WELLFLEET — The select board has released minutes from its June 27 executive session, at which the beginning of a board meltdown apparently occurred. The session came before the board’s reorganization early this summer. The minutes, however, are almost entirely redacted.
According to annotations made by town counsel, the redactions were based on an exemption to the state public records law, which allows certain personnel information to be kept from public view. The board voted to release the minutes during an Oct. 25 executive session after receiving multiple requests from residents to disclose the document, chair Barbara Carboni said.
But the redacted version, replete with blacked-out paragraphs, will leave those residents in the dark.
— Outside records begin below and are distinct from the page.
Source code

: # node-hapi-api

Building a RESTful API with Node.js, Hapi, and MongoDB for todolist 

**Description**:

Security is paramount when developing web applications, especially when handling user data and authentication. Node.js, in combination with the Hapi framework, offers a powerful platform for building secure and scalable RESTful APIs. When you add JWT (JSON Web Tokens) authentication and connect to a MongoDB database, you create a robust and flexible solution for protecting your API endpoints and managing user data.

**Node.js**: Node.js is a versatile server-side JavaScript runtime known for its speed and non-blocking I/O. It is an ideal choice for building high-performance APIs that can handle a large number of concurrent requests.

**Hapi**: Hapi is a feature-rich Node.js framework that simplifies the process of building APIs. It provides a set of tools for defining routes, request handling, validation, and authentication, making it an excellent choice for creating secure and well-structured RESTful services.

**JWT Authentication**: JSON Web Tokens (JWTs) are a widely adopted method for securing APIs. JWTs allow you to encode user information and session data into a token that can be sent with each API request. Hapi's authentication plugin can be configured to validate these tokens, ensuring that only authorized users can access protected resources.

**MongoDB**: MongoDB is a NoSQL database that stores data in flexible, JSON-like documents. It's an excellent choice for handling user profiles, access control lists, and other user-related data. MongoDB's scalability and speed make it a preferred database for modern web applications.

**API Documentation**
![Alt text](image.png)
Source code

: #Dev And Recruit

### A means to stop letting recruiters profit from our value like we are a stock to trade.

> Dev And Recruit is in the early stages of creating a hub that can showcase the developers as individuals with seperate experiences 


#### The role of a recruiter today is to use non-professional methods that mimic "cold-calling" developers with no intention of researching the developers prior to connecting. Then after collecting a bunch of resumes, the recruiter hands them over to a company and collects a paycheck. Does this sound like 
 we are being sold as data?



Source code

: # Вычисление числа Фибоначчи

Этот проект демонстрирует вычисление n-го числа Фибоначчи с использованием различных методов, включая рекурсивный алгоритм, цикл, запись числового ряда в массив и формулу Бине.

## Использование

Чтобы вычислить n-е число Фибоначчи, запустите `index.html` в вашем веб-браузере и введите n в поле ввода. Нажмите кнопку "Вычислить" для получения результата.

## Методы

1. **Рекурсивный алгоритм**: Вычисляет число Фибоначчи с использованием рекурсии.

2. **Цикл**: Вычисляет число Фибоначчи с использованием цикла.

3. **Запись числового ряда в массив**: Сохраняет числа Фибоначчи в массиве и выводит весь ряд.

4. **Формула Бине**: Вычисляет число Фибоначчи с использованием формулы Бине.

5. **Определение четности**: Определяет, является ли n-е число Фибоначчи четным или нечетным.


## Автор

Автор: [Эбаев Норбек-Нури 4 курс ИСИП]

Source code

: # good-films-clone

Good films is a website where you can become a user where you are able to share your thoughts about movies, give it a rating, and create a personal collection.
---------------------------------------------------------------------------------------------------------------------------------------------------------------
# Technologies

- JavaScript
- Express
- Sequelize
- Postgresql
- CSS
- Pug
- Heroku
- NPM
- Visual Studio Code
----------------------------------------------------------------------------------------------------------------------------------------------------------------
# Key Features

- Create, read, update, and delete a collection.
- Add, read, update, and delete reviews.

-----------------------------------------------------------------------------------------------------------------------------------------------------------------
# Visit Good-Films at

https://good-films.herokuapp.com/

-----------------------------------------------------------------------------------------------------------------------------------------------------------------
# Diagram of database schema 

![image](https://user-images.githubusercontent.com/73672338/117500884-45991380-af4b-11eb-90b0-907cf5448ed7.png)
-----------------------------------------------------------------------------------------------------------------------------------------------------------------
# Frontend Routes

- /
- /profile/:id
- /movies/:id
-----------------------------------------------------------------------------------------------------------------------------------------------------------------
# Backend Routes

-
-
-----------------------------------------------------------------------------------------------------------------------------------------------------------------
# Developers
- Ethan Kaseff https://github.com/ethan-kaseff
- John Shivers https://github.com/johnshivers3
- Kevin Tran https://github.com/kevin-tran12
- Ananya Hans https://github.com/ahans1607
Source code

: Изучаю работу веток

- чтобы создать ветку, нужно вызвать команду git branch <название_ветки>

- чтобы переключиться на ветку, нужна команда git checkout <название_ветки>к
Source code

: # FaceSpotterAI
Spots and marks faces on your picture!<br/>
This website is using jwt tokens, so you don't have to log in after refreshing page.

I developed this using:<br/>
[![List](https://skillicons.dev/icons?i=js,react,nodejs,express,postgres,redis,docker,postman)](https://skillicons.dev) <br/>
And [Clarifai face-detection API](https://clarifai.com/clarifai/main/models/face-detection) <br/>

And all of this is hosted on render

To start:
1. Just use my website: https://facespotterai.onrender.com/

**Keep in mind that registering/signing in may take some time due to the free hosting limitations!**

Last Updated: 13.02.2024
Executive sessions are exceptions to the state’s Open Meeting Law and are closed to the public. According to the state’s guide, public bodies are required to disclose executive session minutes once the issue discussed in the meeting is resolved. And if the subject of the session falls within exemptions to the public records law, the minutes do not have to be released at all.
The public records law states that personnel information “may constitute an unwarranted invasion of personal privacy” and thus should not be disclosed.
The purpose of the June 27 executive session was “to discuss the discipline or dismissal of, or complaints or charges brought against, a public officer, employee staff member, or individual,” according to the meeting’s agenda.
What was discussed at the executive session remains unconfirmed, but in a letter then-chair Ryan Curley wrote to the board requesting that its reorganization be delayed until after fall town meeting, he referred to having “significant differences” with Town Administrator Rich Waldo.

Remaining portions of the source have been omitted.